__TASK STATEMENT__
The expected output is each entry, given again exactly.

__DATA TO EXAMINE__
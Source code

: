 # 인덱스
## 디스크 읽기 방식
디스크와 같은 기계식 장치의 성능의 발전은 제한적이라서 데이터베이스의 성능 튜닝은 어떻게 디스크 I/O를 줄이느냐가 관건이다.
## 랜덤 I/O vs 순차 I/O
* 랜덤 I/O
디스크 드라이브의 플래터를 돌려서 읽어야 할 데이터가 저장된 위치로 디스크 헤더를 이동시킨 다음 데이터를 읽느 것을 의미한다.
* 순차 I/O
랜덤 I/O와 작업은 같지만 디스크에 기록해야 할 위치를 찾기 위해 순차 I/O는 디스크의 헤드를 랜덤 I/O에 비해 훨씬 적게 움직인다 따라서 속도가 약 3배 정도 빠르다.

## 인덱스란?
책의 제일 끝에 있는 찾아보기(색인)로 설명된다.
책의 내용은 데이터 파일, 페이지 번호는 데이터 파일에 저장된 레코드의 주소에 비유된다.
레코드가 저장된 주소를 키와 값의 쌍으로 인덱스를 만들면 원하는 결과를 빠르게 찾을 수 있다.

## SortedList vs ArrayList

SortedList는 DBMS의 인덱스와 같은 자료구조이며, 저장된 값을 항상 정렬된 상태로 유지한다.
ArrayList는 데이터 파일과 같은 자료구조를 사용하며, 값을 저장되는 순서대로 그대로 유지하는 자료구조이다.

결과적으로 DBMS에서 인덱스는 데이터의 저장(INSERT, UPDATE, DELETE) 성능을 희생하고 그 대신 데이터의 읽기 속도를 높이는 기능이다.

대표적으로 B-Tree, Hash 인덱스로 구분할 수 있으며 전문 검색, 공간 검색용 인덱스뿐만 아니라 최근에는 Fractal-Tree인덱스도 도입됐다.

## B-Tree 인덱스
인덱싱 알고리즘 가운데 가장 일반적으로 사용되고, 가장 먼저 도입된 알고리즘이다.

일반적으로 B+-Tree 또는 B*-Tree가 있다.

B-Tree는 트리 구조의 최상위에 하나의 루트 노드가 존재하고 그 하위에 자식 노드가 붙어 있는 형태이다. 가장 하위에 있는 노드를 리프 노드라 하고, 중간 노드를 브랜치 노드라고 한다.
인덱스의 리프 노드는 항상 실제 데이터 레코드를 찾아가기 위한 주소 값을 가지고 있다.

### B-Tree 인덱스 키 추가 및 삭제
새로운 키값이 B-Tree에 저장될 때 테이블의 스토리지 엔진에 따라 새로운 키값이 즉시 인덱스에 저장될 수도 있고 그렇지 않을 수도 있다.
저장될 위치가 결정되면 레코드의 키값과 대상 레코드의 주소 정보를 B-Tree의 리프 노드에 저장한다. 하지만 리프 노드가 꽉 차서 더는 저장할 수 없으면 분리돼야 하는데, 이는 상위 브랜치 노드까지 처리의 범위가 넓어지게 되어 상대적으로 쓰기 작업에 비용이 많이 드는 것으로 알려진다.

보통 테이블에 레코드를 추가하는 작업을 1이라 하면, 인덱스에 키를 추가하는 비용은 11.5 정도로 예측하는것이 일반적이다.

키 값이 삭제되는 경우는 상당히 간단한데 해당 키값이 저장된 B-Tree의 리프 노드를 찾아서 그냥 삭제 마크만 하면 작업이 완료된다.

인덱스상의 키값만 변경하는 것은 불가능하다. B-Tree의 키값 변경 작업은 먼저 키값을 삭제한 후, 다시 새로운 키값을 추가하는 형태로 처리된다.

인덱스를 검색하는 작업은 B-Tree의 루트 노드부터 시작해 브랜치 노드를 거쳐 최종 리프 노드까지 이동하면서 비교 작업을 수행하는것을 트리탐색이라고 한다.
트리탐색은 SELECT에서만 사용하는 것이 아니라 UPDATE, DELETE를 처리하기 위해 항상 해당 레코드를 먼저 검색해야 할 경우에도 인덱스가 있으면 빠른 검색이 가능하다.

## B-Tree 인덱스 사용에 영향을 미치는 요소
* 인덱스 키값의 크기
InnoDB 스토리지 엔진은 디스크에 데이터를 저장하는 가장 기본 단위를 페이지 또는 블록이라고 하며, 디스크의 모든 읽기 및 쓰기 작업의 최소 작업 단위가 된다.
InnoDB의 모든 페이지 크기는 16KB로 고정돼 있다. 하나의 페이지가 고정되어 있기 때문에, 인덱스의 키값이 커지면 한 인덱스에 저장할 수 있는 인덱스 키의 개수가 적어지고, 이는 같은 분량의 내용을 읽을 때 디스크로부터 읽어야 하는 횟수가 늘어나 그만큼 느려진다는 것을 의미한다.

__ANSWER TO THE PROBLEM__
Source code

: # 인덱스
## 디스크 읽기 방식
디스크와 같은 기계식 장치의 성능의 발전은 제한적이라서 데이터베이스의 성능 튜닝은 어떻게 디스크 I/O를 줄이느냐가 관건이다.
## 랜덤 I/O vs 순차 I/O
* 랜덤 I/O
디스크 드라이브의 플래터를 돌려서 읽어야 할 데이터가 저장된 위치로 디스크 헤더를 이동시킨 다음 데이터를 읽느 것을 의미한다.
* 순차 I/O
랜덤 I/O와 작업은 같지만 디스크에 기록해야 할 위치를 찾기 위해 순차 I/O는 디스크의 헤드를 랜덤 I/O에 비해 훨씬 적게 움직인다 따라서 속도가 약 3배 정도 빠르다.

## 인덱스란?
책의 제일 끝에 있는 찾아보기(색인)로 설명된다.
책의 내용은 데이터 파일, 페이지 번호는 데이터 파일에 저장된 레코드의 주소에 비유된다.
레코드가 저장된 주소를 키와 값의 쌍으로 인덱스를 만들면 원하는 결과를 빠르게 찾을 수 있다.

## SortedList vs ArrayList

SortedList는 DBMS의 인덱스와 같은 자료구조이며, 저장된 값을 항상 정렬된 상태로 유지한다.
ArrayList는 데이터 파일과 같은 자료구조를 사용하며, 값을 저장되는 순서대로 그대로 유지하는 자료구조이다.

결과적으로 DBMS에서 인덱스는 데이터의 저장(INSERT, UPDATE, DELETE) 성능을 희생하고 그 대신 데이터의 읽기 속도를 높이는 기능이다.

대표적으로 B-Tree, Hash 인덱스로 구분할 수 있으며 전문 검색, 공간 검색용 인덱스뿐만 아니라 최근에는 Fractal-Tree인덱스도 도입됐다.

## B-Tree 인덱스
인덱싱 알고리즘 가운데 가장 일반적으로 사용되고, 가장 먼저 도입된 알고리즘이다.

일반적으로 B+-Tree 또는 B*-Tree가 있다.

B-Tree는 트리 구조의 최상위에 하나의 루트 노드가 존재하고 그 하위에 자식 노드가 붙어 있는 형태이다. 가장 하위에 있는 노드를 리프 노드라 하고, 중간 노드를 브랜치 노드라고 한다.
인덱스의 리프 노드는 항상 실제 데이터 레코드를 찾아가기 위한 주소 값을 가지고 있다.

### B-Tree 인덱스 키 추가 및 삭제
새로운 키값이 B-Tree에 저장될 때 테이블의 스토리지 엔진에 따라 새로운 키값이 즉시 인덱스에 저장될 수도 있고 그렇지 않을 수도 있다.
저장될 위치가 결정되면 레코드의 키값과 대상 레코드의 주소 정보를 B-Tree의 리프 노드에 저장한다. 하지만 리프 노드가 꽉 차서 더는 저장할 수 없으면 분리돼야 하는데, 이는 상위 브랜치 노드까지 처리의 범위가 넓어지게 되어 상대적으로 쓰기 작업에 비용이 많이 드는 것으로 알려진다.

보통 테이블에 레코드를 추가하는 작업을 1이라 하면, 인덱스에 키를 추가하는 비용은 11.5 정도로 예측하는것이 일반적이다.

키 값이 삭제되는 경우는 상당히 간단한데 해당 키값이 저장된 B-Tree의 리프 노드를 찾아서 그냥 삭제 마크만 하면 작업이 완료된다.

인덱스상의 키값만 변경하는 것은 불가능하다. B-Tree의 키값 변경 작업은 먼저 키값을 삭제한 후, 다시 새로운 키값을 추가하는 형태로 처리된다.

인덱스를 검색하는 작업은 B-Tree의 루트 노드부터 시작해 브랜치 노드를 거쳐 최종 리프 노드까지 이동하면서 비교 작업을 수행하는것을 트리탐색이라고 한다.
트리탐색은 SELECT에서만 사용하는 것이 아니라 UPDATE, DELETE를 처리하기 위해 항상 해당 레코드를 먼저 검색해야 할 경우에도 인덱스가 있으면 빠른 검색이 가능하다.

## B-Tree 인덱스 사용에 영향을 미치는 요소
* 인덱스 키값의 크기
InnoDB 스토리지 엔진은 디스크에 데이터를 저장하는 가장 기본 단위를 페이지 또는 블록이라고 하며, 디스크의 모든 읽기 및 쓰기 작업의 최소 작업 단위가 된다.
InnoDB의 모든 페이지 크기는 16KB로 고정돼 있다. 하나의 페이지가 고정되어 있기 때문에, 인덱스의 키값이 커지면 한 인덱스에 저장할 수 있는 인덱스 키의 개수가 적어지고, 이는 같은 분량의 내용을 읽을 때 디스크로부터 읽어야 하는 횟수가 늘어나 그만큼 느려진다는 것을 의미한다.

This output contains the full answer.